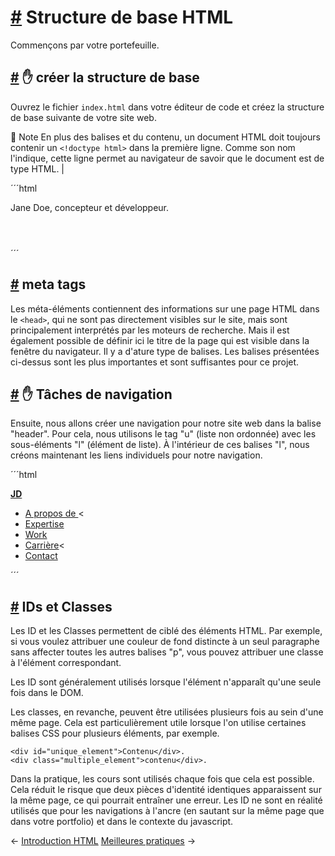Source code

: [#](#basic-structure-html) Structure de base HTML
===========================================

Commençons par votre portefeuille.

[#](#base) :hand: créer la structure de base
-------------------------------------

Ouvrez le fichier `index.html` dans votre éditeur de code et créez la structure de base suivante de votre site web.

:memo: Note En plus des balises et du contenu, un document HTML doit toujours contenir un `<!doctype html>` dans la première ligne. Comme son nom l'indique, cette ligne permet au navigateur de savoir que le document est de type HTML. |

´´´html
<!doctype html>
<html lang="en">
  <!-- Zone de tête du document - visible uniquement par les navigateurs et les moteurs de recherche -->
  <head>
    <!-- Méta paramètres -->
    <meta charset="utf-8">
    <meta name="language" content="en">
    <meta name="viewport" content="width=device-width, initial-scale=1.0">
    <!-- Meta détails -->
    <titre>Jane Doe, concepteur et développeur</titre>.
    <meta name="description" content="Portfolio par Jane Doe">
    <!-- Fichiers CSS -->
    <link rel="stylesheet" type="text/css" href="css/style.css">
  </head>
  <!-- Zone du body du document - visible par les utilisateurs -->
  <body>
    <header>
      <!-- Zone d'en-tête pour la navigation, le logo, etc. -->
    </header>
    <main>
      <!-- Zone principale pour toutes les sections -->
    </main>
    <footer>
      <!-- Zone de pied de page pour le plan du site, l'adresse postale, etc. -->
    </footer>
  </body>
</html>
´´´    

[#](#meta-tags) meta tags
-------------------------

Les méta-éléments contiennent des informations sur une page HTML dans le `<head>`, qui ne sont pas directement visibles sur le site, mais sont principalement interprétés par les moteurs de recherche. Mais il est également possible de définir ici le titre de la page qui est visible dans la fenêtre du navigateur. Il y a d'ature type de balises. Les balises présentées ci-dessus sont les plus importantes et sont suffisantes pour ce projet.

[#](#navigation) :hand: Tâches de navigation
-----------------------------------

Ensuite, nous allons créer une navigation pour notre site web dans la balise "header". Pour cela, nous utilisons le tag "u" (liste non ordonnée) avec les sous-éléments "l" (élément de liste). À l'intérieur de ces balises "l", nous créons maintenant les liens individuels pour notre navigation.

´´´html
<!-- insérer dans <en-tête> -->
<nav>
  <a id="logo" href="#"><strong>JD</strong></a>
  <ul>
    <li><a href="#">A propos de </a><</li>
    <li><a href="#expertise">Expertise</a></li>
    <li><a href="#work">Work</a></li>
    <li><a href="#career">Carrière</a><</li>
    <li><a href="#contact">Contact</a></li>
  </ul>
</nav>
´´´

[#](#ids-and-classes) IDs et Classes
-------------------------------------

Les ID et les Classes permettent de ciblé des éléments HTML. Par exemple, si vous voulez attribuer une couleur de fond distincte à un seul paragraphe sans affecter toutes les autres balises "p", vous pouvez attribuer une classe à l'élément correspondant.

Les ID sont généralement utilisés lorsque l'élément n'apparaît qu'une seule fois dans le DOM.

Les classes, en revanche, peuvent être utilisées plusieurs fois au sein d'une même page. Cela est particulièrement utile lorsque l'on utilise certaines balises CSS pour plusieurs éléments, par exemple.

    <div id="unique_element">Contenu</div>.
    <div class="multiple_element">contenu</div>.
    

Dans la pratique, les cours sont utilisés chaque fois que cela est possible. Cela réduit le risque que deux pièces d'identité identiques apparaissent sur la même page, ce qui pourrait entraîner une erreur. Les ID ne sont en réalité utilisés que pour les navigations à l'ancre (en sautant sur la même page que dans votre portfolio) et dans le contexte du javascript.

← [Introduction HTML](/guide/03_introduction_html/) [Meilleures pratiques](/guide/05_best_practise/) →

****************************************

= WHAT THE TASK ASKS =
Your answer must be an exact repeat of the records above, with the pictures left out.

= ANSWER TO THE EXERCISE =
Source code

: [#](#basic-structure-html) Structure de base HTML
===========================================

Commençons par votre portefeuille.

[#](#base) :hand: créer la structure de base
-------------------------------------

Ouvrez le fichier `index.html` dans votre éditeur de code et créez la structure de base suivante de votre site web.

:memo: Note En plus des balises et du contenu, un document HTML doit toujours contenir un `<!doctype html>` dans la première ligne. Comme son nom l'indique, cette ligne permet au navigateur de savoir que le document est de type HTML. |

´´´html
<!doctype html>
<html lang="en">
  <!-- Zone de tête du document - visible uniquement par les navigateurs et les moteurs de recherche -->
  <head>
    <!-- Méta paramètres -->
    <meta charset="utf-8">
    <meta name="language" content="en">
    <meta name="viewport" content="width=device-width, initial-scale=1.0">
    <!-- Meta détails -->
    <titre>Jane Doe, concepteur et développeur</titre>.
    <meta name="description" content="Portfolio par Jane Doe">
    <!-- Fichiers CSS -->
    <link rel="stylesheet" type="text/css" href="css/style.css">
  </head>
  <!-- Zone du body du document - visible par les utilisateurs -->
  <body>
    <header>
      <!-- Zone d'en-tête pour la navigation, le logo, etc. -->
    </header>
    <main>
      <!-- Zone principale pour toutes les sections -->
    </main>
    <footer>
      <!-- Zone de pied de page pour le plan du site, l'adresse postale, etc. -->
    </footer>
  </body>
</html>
´´´    

[#](#meta-tags) meta tags
-------------------------

Les méta-éléments contiennent des informations sur une page HTML dans le `<head>`, qui ne sont pas directement visibles sur le site, mais sont principalement interprétés par les moteurs de recherche. Mais il est également possible de définir ici le titre de la page qui est visible dans la fenêtre du navigateur. Il y a d'ature type de balises. Les balises présentées ci-dessus sont les plus importantes et sont suffisantes pour ce projet.

[#](#navigation) :hand: Tâches de navigation
-----------------------------------

Ensuite, nous allons créer une navigation pour notre site web dans la balise "header". Pour cela, nous utilisons le tag "u" (liste non ordonnée) avec les sous-éléments "l" (élément de liste). À l'intérieur de ces balises "l", nous créons maintenant les liens individuels pour notre navigation.

´´´html
<!-- insérer dans <en-tête> -->
<nav>
  <a id="logo" href="#"><strong>JD</strong></a>
  <ul>
    <li><a href="#">A propos de </a><</li>
    <li><a href="#expertise">Expertise</a></li>
    <li><a href="#work">Work</a></li>
    <li><a href="#career">Carrière</a><</li>
    <li><a href="#contact">Contact</a></li>
  </ul>
</nav>
´´´

[#](#ids-and-classes) IDs et Classes
-------------------------------------

Les ID et les Classes permettent de ciblé des éléments HTML. Par exemple, si vous voulez attribuer une couleur de fond distincte à un seul paragraphe sans affecter toutes les autres balises "p", vous pouvez attribuer une classe à l'élément correspondant.

Les ID sont généralement utilisés lorsque l'élément n'apparaît qu'une seule fois dans le DOM.

Les classes, en revanche, peuvent être utilisées plusieurs fois au sein d'une même page. Cela est particulièrement utile lorsque l'on utilise certaines balises CSS pour plusieurs éléments, par exemple.

    <div id="unique_element">Contenu</div>.
    <div class="multiple_element">contenu</div>.
    

Dans la pratique, les cours sont utilisés chaque fois que cela est possible. Cela réduit le risque que deux pièces d'identité identiques apparaissent sur la même page, ce qui pourrait entraîner une erreur. Les ID ne sont en réalité utilisés que pour les navigations à l'ancre (en sautant sur la même page que dans votre portfolio) et dans le contexte du javascript.

← [Introduction HTML](/guide/03_introduction_html/) [Meilleures pratiques](/guide/05_best_practise/) →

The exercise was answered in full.